Não dá mais para engolir o discurso de bugrino que defende a ideia de que a Ponte Preta não tem capacidade de ser campeã ou de encontrar-se na divisão de elite. Papo que flerta com o engodo até pela postura da Macaca nos últimos anos. Como também é um absurdo querer vender como verdade que o Guarani acabou, está extinto. O Botafogo deve R$ 800 milhões, tem times limitados. Está acabado? O que dizer então do Fortaleza desde 2012 na Série C do Brasileirão? É sinal de falência?

Sinto muito, mas isto cheira a desculpa esfarrapada, de um lado ou de outro. Detalhe: o conceito vale para os dirigentes, torcedores influentes e até a estrutura envolvida com o futebol de ambas as equipes.

Se a rivalidade está tão adormecida ou até morta como querem pregar grupos alviverdes e alvinegros, como explicar a reação da torcida rival a cada derrota?
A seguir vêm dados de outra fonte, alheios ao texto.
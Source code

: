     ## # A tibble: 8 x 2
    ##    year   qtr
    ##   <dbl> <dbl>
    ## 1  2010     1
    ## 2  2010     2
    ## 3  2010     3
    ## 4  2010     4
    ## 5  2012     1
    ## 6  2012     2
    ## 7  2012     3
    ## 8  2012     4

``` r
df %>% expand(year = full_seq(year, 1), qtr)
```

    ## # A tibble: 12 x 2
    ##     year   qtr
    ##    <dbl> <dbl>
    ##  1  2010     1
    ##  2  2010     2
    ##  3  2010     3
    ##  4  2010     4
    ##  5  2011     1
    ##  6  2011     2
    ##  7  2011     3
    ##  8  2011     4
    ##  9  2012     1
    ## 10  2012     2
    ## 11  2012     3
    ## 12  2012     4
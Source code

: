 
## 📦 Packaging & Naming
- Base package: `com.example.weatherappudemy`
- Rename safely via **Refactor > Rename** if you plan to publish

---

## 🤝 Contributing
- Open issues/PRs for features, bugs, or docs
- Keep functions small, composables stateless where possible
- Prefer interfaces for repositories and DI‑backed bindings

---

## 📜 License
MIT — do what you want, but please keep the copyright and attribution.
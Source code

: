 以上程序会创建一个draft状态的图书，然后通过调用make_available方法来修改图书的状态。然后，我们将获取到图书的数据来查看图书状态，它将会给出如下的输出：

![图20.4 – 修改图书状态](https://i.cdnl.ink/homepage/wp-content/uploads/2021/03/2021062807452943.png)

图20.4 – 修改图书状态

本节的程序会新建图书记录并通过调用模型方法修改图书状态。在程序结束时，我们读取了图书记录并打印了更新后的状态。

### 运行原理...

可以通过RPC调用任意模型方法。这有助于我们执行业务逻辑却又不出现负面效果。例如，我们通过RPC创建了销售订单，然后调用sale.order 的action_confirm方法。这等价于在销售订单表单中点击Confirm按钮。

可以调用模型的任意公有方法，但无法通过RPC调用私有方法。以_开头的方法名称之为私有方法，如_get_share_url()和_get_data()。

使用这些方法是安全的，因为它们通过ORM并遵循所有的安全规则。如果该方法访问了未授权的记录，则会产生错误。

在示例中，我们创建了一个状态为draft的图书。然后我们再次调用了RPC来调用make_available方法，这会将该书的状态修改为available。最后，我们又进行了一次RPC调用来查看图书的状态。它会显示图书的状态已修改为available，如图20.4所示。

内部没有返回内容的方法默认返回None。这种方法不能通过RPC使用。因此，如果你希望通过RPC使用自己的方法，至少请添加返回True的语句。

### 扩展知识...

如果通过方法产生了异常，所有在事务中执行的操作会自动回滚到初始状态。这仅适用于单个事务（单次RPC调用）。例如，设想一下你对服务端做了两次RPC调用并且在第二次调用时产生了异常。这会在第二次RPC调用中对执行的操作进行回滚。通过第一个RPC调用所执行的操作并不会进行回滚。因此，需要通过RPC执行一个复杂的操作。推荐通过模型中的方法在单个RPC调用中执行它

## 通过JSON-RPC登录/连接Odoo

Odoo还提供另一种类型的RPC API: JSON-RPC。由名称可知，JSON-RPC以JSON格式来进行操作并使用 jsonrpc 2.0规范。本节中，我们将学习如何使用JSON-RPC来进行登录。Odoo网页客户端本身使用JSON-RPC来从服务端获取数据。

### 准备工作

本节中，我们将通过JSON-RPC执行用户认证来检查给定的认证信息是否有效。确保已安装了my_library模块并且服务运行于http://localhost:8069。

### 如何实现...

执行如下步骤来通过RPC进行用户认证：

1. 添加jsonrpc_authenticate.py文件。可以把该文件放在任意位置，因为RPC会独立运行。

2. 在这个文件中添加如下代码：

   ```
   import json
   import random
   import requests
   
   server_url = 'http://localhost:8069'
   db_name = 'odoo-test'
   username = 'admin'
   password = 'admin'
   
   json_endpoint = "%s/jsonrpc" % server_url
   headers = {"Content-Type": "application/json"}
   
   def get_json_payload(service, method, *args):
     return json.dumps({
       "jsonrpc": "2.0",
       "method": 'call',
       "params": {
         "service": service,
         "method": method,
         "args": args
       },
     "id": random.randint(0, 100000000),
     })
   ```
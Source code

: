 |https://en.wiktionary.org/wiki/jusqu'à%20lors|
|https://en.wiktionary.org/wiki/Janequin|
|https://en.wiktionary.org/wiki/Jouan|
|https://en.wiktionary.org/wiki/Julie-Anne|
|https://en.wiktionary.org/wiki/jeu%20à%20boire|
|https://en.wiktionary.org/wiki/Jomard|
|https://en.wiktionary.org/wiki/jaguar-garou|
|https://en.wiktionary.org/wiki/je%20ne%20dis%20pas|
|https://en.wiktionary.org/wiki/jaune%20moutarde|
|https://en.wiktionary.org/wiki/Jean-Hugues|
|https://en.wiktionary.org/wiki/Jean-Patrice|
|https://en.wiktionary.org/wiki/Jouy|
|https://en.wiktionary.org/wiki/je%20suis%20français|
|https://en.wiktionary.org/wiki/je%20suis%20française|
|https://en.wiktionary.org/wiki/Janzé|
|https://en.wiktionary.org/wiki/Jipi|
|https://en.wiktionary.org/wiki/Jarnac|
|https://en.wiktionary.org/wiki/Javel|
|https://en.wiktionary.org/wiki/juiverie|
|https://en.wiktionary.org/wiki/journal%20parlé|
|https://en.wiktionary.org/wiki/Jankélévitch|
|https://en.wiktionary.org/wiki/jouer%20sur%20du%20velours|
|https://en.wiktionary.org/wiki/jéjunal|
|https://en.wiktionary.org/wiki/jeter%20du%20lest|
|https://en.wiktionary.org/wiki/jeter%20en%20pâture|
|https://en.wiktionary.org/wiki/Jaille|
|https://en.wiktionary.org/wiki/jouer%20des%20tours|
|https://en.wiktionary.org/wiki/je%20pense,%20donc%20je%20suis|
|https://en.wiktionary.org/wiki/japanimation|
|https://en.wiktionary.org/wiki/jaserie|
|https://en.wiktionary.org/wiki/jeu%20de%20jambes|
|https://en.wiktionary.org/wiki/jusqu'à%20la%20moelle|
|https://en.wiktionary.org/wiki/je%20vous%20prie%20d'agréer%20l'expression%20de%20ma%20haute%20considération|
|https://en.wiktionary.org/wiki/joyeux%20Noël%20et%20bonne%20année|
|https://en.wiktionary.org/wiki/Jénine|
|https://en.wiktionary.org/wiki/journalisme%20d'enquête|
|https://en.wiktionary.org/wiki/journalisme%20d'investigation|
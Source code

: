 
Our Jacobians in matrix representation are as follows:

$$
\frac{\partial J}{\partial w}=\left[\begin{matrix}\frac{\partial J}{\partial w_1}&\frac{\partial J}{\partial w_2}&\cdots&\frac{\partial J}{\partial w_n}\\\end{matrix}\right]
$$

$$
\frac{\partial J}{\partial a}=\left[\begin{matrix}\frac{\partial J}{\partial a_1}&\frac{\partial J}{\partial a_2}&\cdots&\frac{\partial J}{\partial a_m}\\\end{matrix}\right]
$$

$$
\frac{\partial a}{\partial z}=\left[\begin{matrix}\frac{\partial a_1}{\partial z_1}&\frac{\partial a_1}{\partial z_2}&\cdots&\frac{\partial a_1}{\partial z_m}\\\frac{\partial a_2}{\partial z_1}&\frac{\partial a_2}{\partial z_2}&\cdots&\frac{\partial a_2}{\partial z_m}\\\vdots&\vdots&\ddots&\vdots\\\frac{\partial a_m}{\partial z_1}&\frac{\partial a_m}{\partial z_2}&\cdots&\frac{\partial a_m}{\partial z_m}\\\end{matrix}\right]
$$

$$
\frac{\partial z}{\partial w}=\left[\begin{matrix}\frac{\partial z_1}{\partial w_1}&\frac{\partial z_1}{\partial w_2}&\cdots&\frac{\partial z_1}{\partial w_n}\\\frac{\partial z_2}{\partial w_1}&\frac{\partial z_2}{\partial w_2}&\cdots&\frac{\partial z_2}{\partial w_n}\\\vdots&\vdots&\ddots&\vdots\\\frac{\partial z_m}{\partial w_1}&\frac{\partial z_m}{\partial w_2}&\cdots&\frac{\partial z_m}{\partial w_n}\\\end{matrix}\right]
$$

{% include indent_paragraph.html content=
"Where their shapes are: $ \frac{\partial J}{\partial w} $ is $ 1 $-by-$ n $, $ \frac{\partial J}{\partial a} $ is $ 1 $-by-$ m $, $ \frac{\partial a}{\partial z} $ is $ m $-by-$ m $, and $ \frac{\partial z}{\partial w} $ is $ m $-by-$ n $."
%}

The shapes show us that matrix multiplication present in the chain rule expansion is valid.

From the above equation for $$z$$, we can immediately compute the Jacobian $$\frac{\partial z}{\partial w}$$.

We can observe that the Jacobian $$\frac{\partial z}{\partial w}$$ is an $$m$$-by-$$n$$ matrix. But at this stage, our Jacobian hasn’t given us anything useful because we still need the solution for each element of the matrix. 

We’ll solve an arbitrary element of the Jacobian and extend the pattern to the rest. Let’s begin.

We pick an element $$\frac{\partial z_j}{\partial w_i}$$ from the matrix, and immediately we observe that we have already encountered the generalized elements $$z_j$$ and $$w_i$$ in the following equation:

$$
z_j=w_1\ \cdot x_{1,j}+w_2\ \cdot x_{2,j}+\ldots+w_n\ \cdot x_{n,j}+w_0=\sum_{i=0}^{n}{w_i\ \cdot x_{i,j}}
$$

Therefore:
Tenho torcedores pontepretanos e bugrinos nas minhas redes sociais e o comportamento é padrão. Se o Guarani perde, artes e brincadeiras são enfileiradas pelos pontepretanos enquanto que a tabela do Brasileirão é acompanhada de modo quase fanático pelos bugrinos. A cada tropeço, as derrotas pontepretanas são celebradas como se fosse conquista de título. O discurso do desprezo é arrebentado pelas atitudes.

O ano de 2013, aliás foi emblemático. Em abril, o Guarani rebaixado em último lugar no Paulistão e a torcida pontepretana lançou o slogan “meu rival faliu”, algo reprisado a cada fato negativo ocorrido no Estádio Brinco de Ouro. Em contrapartida, quando a Macaca perdeu a final da Copa Sul-Americana, fogos de artíficio foram testemunhados em várias partes da cidade de Campinas. Eram palmeirenses? Corinthianos? São paulinos? Ora, não vamos nos enganar. É lógico que eram bugrinos. Em Campinas, a teoria e a prática choquem-se diariamente.

Na atual temporada, não é diferente. O bugrino aguarda com ansiedade cada derrota e quer ver a Macaca no pior quadro possível na divisão de elite enquanto que o pontepretano está na cadeira e presencia de camarote a campanha na Série C. Se o Guarani subir, o pontepretano vai dizer que isto não lhe afeta porque o Guarani está na segundona nacional. Se perder nas quartas de final ou for eliminado na fase inicial, os memes e as piadas estarão prontas. No dia seguinte, tanto um lado como o outro praguejam a mentira deslavada: “Eu não ligo para o meu rival”.

Campinas e seus torcedores de times locais dariam um passo rumo ao amadurecimento se admitissem que sim, ligam para tudo aquilo que acontece de um lado ou de outro. Deixasse na gaveta o discurso apaixonado e alienado de que cada um deve viver sua vida e pouco se importa se ganha, perde ou empata.

Vá nos arquivos de jornais da capital paulista e compare o destaque dado aos dérbis nas décadas de 1970, 1980 e 1990 e neste século. Perceba o destaque e o enfoque. Abordam o dérbi como algo grandioso, espetacular, fora de série. Quando cada um separadamente encara um gigante nacional o tratamento não é o mesmo. Em 2008, a Ponte Preta foi tratada como azarão diante do Palmeiras. Quatro anos depois, o Guarani sequer foi cogitada como desafiante diante do Santos. E os dérbis ? Enfoque bem diferenciado…

No entanto, algo precisa ser dito: se o dérbi não acontece na atualidade, especialmente nos últimos três anos é por culpa exclusiva do Guarani, envolvido em problemas administrativos e ausência de timming para montar times competitivos para buscar os acessos.

Agora, querer utilizar o fanatismo e a paixão de lado a lado para defender a inutilidade do clássico não é apenas uma declaração incoerente. É, antes de tudo, uma confissão de desconhecimento da história do futebol brasileiro e daquilo que foi feito no interior do Estado de São Paulo.